Records drawn from a dataset
#####

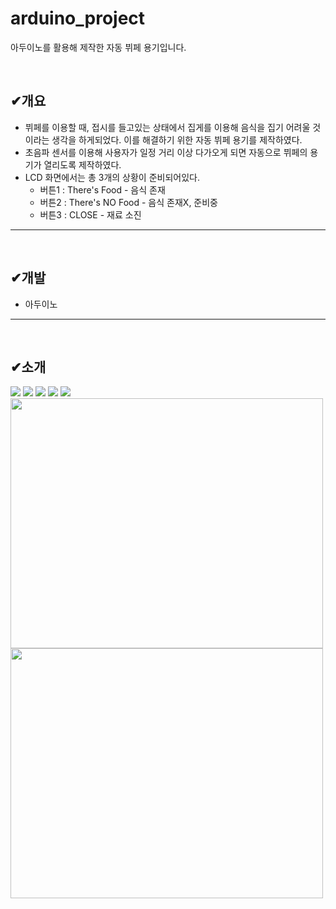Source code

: # arduino_project
아두이노를 활용해 제작한 자동 뷔페 용기입니다. 

<br/>

## ✔개요
- 뷔페를 이용할 때, 접시를 들고있는 상태에서 집게를 이용해 음식을 집기 어려울 것이라는 생각을 하게되었다. 이를 해결하기 위한 자동 뷔페 용기를 제작하였다. 
- 초음파 센서를 이용해 사용자가 일정 거리 이상 다가오게 되면 자동으로 뷔페의 용기가 열리도록 제작하였다.
- LCD 화면에서는 총 3개의 상황이 준비되어있다.
  + 버튼1 : There's Food - 음식 존재
  + 버튼2 : There's NO Food - 음식 존재X, 준비중
  + 버튼3 : CLOSE - 재료 소진
***  
<br/> 

## ✔개발
- 아두이노
*** 
<br/> 

## ✔소개

<div>
<img src="https://user-images.githubusercontent.com/52669844/229454609-276ccb5b-06d9-449a-b2e6-c360e3451c8d.png"  />
<img src="https://user-images.githubusercontent.com/52669844/229454851-115fc556-b4ba-4e07-87df-c5686636f9b4.png"  />
<img src="https://user-images.githubusercontent.com/52669844/229454962-dce17365-b7ad-46d9-bd3e-5fe02b20d03c.png"  />
<img src="https://user-images.githubusercontent.com/52669844/229455059-4e9cbdd9-2f6c-4d5a-a757-60c7ade3be7c.png"  />
<img src="https://user-images.githubusercontent.com/52669844/229455189-2a505392-23fe-47ff-a5de-4d4a4c0b371a.png"  />
</div>


<div>
<img src="https://user-images.githubusercontent.com/52669844/207298105-5efd0145-6fca-4cf6-8a74-15b867fa1da9.jpg"  width="500" height="400"/>
<img src="https://user-images.githubusercontent.com/52669844/207298129-aa2f410d-6390-4162-8e42-443b925769ce.jpg"  width="500" height="400"/>
</div>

#####

## TASK STATEMENT
Where a line of the data includes the string "제작하였다", list that line.

## OUTPUT OF THE EXERCISE
- 뷔페를 이용할 때, 접시를 들고있는 상태에서 집게를 이용해 음식을 집기 어려울 것이라는 생각을 하게되었다. 이를 해결하기 위한 자동 뷔페 용기를 제작하였다. 
- 초음파 센서를 이용해 사용자가 일정 거리 이상 다가오게 되면 자동으로 뷔페의 용기가 열리도록 제작하였다.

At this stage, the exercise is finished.